Secondo l'American Heart Association, la mancanza di legami sociali sarebbe associata a un aumento del rischio di morte prematura per tutte le cause, nonché ad altri esiti negativi per la salute. Alla base dello studio, i dati relativi a 463mila adulti iscritti alla UK Biobank monitorati per quasi 14 anni. Un periodo durante il quale sono stati diagnosticati oltre 11mila nuovi casi di cardiopatia valvolare degenerativa. Circa il 72% dei partecipanti ha riferito di provare una solitudine minima, mentre il 28% ha parlato di livelli più elevati di solitudine. In quest'ultimo caso, si sarebbe manifestato un rischio maggiore del 19% di sviluppare una cardiopatia valvolare degenerativa; un rischio maggiore del 21% di stenosi della valvola aortica e un rischio maggiore del 23% di insufficienza della valvola mitrale. Le persone che presentavano sia un alto rischio genetico per le malattie valvolari cardiache sia livelli elevati di solitudine avevano il rischio più alto di diagnosi di cardiopatia valvolare.

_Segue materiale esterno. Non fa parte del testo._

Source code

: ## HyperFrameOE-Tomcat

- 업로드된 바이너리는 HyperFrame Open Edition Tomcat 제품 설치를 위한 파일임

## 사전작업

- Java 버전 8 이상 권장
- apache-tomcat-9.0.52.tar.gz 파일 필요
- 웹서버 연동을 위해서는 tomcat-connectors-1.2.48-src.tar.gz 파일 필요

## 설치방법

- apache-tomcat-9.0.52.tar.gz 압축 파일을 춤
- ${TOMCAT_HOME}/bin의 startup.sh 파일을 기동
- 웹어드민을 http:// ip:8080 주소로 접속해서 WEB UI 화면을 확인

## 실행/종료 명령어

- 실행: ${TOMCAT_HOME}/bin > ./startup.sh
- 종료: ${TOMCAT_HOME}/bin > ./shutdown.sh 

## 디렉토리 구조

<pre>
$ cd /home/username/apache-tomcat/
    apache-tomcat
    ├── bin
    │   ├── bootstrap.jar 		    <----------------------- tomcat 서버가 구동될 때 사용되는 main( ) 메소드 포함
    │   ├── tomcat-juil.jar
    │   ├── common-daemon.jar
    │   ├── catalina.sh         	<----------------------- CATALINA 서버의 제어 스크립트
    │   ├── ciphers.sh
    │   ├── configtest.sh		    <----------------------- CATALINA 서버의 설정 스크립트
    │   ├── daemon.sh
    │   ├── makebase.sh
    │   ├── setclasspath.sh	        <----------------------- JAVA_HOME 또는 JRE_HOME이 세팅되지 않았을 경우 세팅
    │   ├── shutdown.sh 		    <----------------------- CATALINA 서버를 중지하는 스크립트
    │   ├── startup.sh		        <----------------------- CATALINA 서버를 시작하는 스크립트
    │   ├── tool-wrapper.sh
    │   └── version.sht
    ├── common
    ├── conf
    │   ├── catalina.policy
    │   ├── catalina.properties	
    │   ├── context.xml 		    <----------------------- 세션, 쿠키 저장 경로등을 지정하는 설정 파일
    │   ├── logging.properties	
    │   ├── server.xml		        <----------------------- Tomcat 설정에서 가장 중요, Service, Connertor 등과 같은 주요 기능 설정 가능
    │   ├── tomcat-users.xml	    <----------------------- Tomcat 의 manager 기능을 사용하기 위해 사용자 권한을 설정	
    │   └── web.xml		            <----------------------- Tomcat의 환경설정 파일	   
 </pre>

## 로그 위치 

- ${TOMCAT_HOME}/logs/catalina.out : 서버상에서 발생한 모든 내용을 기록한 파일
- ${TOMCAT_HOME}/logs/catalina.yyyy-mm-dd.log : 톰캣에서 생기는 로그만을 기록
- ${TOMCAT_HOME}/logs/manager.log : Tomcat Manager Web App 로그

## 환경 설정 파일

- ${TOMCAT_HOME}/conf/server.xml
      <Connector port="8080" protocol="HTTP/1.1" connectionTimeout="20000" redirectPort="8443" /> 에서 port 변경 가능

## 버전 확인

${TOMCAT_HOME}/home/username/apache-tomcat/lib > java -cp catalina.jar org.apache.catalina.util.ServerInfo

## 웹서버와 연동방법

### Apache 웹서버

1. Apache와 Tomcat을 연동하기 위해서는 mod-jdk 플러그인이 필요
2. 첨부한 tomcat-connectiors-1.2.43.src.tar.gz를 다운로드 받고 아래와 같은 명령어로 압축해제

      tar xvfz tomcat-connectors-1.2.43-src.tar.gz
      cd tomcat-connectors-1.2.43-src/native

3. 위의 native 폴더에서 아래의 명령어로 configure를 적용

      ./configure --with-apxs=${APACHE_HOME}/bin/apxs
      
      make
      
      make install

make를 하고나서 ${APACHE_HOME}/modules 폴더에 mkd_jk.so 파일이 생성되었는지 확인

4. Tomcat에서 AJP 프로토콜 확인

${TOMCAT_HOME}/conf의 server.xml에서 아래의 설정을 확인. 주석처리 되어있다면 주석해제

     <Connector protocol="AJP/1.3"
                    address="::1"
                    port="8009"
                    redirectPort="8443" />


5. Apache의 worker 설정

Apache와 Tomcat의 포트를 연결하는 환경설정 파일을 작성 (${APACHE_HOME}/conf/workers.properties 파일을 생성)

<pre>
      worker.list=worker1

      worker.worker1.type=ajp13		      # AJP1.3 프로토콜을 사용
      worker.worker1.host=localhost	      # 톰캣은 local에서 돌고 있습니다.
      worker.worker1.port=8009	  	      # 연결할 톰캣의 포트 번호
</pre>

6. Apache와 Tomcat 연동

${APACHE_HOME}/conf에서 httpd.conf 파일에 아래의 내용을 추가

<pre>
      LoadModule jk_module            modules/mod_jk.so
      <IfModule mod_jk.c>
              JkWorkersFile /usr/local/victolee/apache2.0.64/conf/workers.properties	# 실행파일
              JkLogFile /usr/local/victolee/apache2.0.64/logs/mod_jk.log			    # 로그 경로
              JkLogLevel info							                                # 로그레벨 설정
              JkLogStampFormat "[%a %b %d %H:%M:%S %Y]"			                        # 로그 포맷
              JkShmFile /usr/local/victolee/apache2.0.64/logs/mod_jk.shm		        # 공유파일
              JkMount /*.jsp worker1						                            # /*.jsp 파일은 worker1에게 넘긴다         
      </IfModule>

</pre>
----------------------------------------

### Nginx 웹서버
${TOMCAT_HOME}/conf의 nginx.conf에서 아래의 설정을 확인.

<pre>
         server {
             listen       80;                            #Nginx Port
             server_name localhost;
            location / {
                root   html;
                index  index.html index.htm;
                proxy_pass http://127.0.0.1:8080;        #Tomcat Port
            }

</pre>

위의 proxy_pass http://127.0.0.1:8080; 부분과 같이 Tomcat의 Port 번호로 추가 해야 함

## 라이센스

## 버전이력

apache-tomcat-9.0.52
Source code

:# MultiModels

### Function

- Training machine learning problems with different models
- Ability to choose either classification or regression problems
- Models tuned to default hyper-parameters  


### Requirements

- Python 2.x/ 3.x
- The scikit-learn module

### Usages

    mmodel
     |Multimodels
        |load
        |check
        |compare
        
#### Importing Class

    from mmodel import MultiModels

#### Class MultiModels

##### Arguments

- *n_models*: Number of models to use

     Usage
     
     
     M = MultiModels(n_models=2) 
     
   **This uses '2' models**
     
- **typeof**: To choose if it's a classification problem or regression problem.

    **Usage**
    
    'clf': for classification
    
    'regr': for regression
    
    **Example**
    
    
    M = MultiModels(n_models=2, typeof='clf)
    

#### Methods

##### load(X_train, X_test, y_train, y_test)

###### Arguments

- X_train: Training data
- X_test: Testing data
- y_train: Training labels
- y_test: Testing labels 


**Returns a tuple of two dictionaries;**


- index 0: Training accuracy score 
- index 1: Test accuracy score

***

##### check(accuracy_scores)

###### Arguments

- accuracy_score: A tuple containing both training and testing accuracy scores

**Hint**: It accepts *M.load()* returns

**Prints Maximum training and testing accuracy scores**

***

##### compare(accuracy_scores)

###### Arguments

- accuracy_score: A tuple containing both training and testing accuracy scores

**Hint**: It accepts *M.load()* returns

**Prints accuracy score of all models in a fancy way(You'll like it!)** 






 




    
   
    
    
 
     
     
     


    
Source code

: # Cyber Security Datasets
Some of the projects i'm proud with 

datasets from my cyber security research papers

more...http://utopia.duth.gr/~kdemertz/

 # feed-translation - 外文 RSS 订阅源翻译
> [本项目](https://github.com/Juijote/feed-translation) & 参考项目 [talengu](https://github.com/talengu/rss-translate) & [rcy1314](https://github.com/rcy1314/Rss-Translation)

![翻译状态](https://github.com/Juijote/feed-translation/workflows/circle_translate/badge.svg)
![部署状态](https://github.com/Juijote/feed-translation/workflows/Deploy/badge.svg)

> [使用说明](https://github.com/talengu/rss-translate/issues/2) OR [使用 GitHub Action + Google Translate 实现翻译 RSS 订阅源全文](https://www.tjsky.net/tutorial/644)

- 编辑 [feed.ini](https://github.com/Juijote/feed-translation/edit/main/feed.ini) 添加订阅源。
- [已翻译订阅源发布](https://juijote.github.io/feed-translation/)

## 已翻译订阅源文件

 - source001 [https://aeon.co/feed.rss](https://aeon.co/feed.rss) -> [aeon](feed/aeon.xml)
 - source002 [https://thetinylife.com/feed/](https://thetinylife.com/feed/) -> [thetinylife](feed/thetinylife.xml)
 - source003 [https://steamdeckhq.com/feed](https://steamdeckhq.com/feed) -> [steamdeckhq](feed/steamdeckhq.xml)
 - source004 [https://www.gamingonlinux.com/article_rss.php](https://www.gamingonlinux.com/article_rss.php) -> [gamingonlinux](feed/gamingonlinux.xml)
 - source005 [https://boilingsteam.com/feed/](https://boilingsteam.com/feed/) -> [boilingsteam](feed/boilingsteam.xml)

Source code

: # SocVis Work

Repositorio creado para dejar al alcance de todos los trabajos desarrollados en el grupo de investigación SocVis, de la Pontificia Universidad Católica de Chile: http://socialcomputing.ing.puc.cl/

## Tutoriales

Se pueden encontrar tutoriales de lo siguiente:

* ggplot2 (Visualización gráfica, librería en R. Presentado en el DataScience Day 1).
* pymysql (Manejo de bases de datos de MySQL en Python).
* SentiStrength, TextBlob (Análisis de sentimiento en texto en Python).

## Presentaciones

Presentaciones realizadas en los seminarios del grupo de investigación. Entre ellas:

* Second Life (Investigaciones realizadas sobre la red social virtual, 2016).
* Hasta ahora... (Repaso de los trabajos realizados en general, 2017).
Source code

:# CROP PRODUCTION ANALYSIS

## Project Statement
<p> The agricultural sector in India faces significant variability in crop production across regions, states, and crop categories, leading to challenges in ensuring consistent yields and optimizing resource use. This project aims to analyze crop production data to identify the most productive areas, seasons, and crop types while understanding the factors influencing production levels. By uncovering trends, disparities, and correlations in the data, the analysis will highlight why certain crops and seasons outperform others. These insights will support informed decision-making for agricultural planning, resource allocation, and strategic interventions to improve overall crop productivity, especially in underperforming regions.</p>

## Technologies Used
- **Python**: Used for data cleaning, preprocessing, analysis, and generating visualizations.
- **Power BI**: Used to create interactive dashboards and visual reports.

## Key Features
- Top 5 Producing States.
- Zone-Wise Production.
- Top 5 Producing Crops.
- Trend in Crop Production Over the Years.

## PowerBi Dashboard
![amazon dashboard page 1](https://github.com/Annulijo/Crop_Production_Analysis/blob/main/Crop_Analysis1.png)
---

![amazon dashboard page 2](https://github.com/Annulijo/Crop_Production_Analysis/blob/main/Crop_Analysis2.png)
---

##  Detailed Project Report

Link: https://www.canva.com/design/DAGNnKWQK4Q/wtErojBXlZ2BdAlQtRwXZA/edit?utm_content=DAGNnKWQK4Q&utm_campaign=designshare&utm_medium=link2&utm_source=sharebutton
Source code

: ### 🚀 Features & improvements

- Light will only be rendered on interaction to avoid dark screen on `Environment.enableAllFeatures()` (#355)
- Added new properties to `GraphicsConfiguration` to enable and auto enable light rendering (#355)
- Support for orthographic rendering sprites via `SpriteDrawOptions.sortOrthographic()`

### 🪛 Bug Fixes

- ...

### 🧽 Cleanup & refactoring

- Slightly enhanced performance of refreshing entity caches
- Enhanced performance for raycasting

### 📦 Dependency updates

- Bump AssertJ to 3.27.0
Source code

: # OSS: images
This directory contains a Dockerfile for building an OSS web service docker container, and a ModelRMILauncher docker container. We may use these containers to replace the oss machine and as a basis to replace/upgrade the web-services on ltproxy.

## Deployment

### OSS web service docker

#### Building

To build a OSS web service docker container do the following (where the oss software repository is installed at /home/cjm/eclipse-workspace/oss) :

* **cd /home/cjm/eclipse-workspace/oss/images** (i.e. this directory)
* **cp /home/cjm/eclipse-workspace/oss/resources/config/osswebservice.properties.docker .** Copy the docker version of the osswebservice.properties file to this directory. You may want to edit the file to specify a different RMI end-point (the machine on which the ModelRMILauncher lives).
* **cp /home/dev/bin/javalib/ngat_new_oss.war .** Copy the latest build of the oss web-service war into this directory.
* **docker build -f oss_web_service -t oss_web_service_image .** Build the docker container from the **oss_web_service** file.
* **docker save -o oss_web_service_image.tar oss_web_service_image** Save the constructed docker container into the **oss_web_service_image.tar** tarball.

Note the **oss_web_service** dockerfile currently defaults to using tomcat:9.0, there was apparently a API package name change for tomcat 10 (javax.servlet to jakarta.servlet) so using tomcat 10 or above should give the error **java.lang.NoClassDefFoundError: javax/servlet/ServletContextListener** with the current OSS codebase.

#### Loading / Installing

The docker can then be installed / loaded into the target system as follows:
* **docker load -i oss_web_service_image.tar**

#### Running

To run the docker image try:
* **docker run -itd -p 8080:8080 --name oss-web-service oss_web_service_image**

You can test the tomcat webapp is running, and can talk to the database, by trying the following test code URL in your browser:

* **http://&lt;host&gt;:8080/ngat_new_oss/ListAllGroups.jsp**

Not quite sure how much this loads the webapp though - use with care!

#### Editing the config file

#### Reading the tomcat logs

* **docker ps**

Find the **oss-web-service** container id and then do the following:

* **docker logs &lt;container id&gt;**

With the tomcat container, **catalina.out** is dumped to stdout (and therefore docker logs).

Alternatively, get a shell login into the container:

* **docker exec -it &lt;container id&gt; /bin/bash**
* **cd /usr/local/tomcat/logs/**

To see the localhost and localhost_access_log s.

A spiegare, solo in parte, questo nesso tra solitudine e cardiopatia valvolare sono i comportamenti di vita non salutari spesso collegati alla solitudine, come l'obesità, il fumo, il consumo eccessivo di alcol, la durata del sonno o l'attività fisica irregolare. "I nostri risultati suggeriscono che affrontare la solitudine potrebbe contribuire a ritardare la progressione della malattia, posticipare gli interventi chirurgici come la sostituzione valvolare e, in definitiva, ridurre l'onere clinico ed economico a lungo termine delle malattie valvolari cardiache", ha spiegato Cheng Wei, coautore dello studio.